Thursday, May 31, 2012

Saturday P. M., May 31. A tremendous thunder storm came up yesterday and prevented my finishing my letter. The rain fell in torrents and the lighting was very sharp. A flash struck the quartermaster’s tent in the Forty-fourth, about five rods from me, instantly killing him, and stunning twenty others. The bright steel bayonets made excellent lightning rods and a great many in all the camps around were sensibly affected by it.

To go on with my story about the battle. About two miles south of Hanover Court House the Seventeenth New York, which was in front, came upon a North Carolina regiment in the woods. They immediately formed in line of battle in a wheat field and the battery just behind came up and commenced throwing grape into the woods. We followed the battery into the field and took position in time to support it. The rebels retreated and Companies A and B were thrown out as skirmishers and we followed them half a mile through the woods and halted just in the further edge with our skirmishers in front in the field. This was a large clover field three-quarters of a mile across and on the further side we saw two regiments of rebels with three pieces of artillery. They shelled us as well as they could, but only one man was hurt. Our skirmishers kept picking off the stragglers and our battery soon came out and drove them again. We came out and followed across the field (or fields, for it was cut up by numerous gullies) and in them we took several prisoners. Company K took the first two. They were skirmishing under the bushes, and, as I jumped over the fence, I almost stumbled on them. They were instantly disarmed.

“Knickerbocker,” May 31.

Dear Mother, — The long letter now enclosed I was too utterly tired out to carry even the length of the ward to post last night. As I finished it, two steamers came alongside, each with a hundred sick on board, bringing word that the “Louisiana” (a side-wheel vessel, not a Commission-boat) was aground at a little distance, with two hundred more, having no one in charge of them and nothing to eat. Of course they had to be attended to. So, amid the wildest and most beautiful storm of thunder and lightning, Georgy, Dr. Ware, Mrs. Reading, and I pulled off to her in a little boat with tea, bread, brandy, and beef-essence. (No one can tell how it tries my nerves to go toppling round at night in little boats, and clambering up ships’ sides on little ladders!) We fed them, — the usual process, — poor fellows, they were so crazy. Dr. Ware says I have particular luck with delirium, and he made me try my hand on a man with whom he could do nothing, and I succeeded.

Soon after, the “Wissahickon” came alongside to transfer the men to the “Elm City.” Only part could go in the first load. Dr. Ware made me go in her to avoid returning in the little boat. Just as we pushed off, the steam gave out, and we drifted stem-on to the shore. Then a boat had to put off from the “Elm City” with a line to tow us up. All this time the thunder was incessant, the rain falling in torrents, while every second the beautiful crimson lightning flashed the whole scene open to us. Add to this that there were three men alarmingly ill, and (thinking to be but a minute in reaching the other ship) I had not even a drop of brandy for them. Do you wonder, therefore, that I forgot to mail your letter?

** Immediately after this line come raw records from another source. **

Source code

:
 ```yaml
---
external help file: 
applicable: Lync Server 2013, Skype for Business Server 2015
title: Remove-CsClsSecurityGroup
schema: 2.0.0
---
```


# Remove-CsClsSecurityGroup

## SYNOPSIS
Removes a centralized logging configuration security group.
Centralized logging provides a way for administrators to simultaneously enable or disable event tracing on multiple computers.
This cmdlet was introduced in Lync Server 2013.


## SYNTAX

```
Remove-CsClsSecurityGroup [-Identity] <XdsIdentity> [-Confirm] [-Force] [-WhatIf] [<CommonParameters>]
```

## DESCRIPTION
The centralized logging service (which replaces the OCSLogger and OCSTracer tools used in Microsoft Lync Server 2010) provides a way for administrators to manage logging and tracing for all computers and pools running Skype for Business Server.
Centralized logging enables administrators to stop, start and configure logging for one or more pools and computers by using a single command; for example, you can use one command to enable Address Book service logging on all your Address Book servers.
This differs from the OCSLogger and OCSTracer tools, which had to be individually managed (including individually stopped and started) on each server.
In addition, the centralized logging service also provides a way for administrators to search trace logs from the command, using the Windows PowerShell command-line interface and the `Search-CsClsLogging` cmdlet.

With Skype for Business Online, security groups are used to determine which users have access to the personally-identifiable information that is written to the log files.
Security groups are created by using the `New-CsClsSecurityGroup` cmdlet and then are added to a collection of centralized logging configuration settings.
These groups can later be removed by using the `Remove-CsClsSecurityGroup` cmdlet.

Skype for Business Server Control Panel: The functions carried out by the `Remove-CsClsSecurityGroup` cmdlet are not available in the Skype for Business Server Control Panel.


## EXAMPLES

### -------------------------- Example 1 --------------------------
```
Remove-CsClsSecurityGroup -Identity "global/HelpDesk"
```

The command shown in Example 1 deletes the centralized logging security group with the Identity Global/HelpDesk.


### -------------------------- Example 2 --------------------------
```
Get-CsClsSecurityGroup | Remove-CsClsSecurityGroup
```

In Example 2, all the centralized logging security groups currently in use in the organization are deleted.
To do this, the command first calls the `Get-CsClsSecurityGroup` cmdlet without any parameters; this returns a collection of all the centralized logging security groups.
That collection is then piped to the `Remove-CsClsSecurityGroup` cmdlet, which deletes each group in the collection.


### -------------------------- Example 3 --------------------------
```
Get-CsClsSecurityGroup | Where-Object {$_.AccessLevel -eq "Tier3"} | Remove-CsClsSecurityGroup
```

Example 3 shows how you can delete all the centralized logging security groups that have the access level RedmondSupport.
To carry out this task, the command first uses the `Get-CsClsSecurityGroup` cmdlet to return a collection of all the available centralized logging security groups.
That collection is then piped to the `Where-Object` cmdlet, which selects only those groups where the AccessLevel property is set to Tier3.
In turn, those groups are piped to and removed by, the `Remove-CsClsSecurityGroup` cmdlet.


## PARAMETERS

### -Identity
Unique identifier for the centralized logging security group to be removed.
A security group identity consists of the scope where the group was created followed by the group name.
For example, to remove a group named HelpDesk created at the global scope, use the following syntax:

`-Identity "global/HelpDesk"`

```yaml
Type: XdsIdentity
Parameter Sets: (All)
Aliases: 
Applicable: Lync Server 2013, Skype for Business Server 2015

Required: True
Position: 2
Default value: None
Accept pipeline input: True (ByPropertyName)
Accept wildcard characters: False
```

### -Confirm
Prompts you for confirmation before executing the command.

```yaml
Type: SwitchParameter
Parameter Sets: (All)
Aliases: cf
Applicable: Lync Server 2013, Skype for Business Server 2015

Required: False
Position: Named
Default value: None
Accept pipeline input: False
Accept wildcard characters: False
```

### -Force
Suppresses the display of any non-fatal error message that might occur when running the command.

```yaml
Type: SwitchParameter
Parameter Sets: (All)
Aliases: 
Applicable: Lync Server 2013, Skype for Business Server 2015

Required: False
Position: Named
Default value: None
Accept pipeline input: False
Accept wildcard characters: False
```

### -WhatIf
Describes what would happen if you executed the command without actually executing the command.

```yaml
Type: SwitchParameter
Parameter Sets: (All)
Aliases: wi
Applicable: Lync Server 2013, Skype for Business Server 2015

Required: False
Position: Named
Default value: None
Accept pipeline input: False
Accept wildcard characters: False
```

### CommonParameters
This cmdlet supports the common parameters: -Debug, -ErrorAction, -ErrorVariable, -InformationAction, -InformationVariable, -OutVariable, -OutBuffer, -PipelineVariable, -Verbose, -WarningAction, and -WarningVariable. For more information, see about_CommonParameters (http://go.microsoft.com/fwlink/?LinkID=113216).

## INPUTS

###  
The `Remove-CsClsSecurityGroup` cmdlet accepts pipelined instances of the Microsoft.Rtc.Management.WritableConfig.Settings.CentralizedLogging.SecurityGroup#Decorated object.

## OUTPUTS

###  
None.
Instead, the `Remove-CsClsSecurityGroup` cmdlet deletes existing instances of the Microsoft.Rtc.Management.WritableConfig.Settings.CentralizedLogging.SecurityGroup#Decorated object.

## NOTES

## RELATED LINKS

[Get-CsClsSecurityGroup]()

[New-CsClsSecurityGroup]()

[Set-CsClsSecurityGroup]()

To-day (Saturday) has been a hard-working day. It is something to feed two hundred and fifty men, and prepare all the food for the very sick. I wish you could hear the men after they are put into bed. Those who can speak, speak with a will; others grunt or murmur their satisfaction: “Well! this bed is ‘most too soft. I don’ know as I shall sleep for thinking of it!” “What have you got there?” “This is bread; wait till I butter it!” “Butter — on soft bread!” he slowly ejaculates, as if not sure that he isn’t Aladdin with a genie at work upon him.

The Women’s Central Relief Association are constantly begging us for anecdotes relating to the gratitude, and so forth, of the men. These have great effect, they say, upon the public mind, and bring the money down. So one day Georgy set out upon a pilgrimage, resolved that she would have something touching to report. She found a little drummer-boy who seemed a promising subject, so she began: “That’s a nice shirt you have on; I know the ladies who made it: have n’t you some message to send them?” “Wal!” said he, with that peculiar nasal twang which belongs only to a sick soldier on the Pamunky, “you tell ’em it’s ‘most big enough for two.”

Mrs. Griffin is well, and very efficient. It requires great thought and care and sweetness of temper to get along with this work, and she has all of them. I met with the serious misfortune of breaking the crystal of my watch yesterday. My watch is a part of myself: what shall I do without it?— and there’s so little to mark time, or even to distinguish day from night, in these vast ships. They are strange places, and I often feel like a cockroach, running familiarly as I do into all their dark corners.

May 31, 1862. Saturday. — Clear and bracing. Had a very satisfactory inspection on the hill back of General Cox’s headquarters. The men were many of them ragged and their clothes and caps faded, but they looked and marched like soldiers.

We hear of the retreat of Beauregard’s great army from Corinth. This is probably a substantial victory, but is not so decisive as I hoped it would be. The Rebels have a talent for retreating. Our generals do not seem to be vigilant enough to prevent their slipping away. A thunder-storm last night.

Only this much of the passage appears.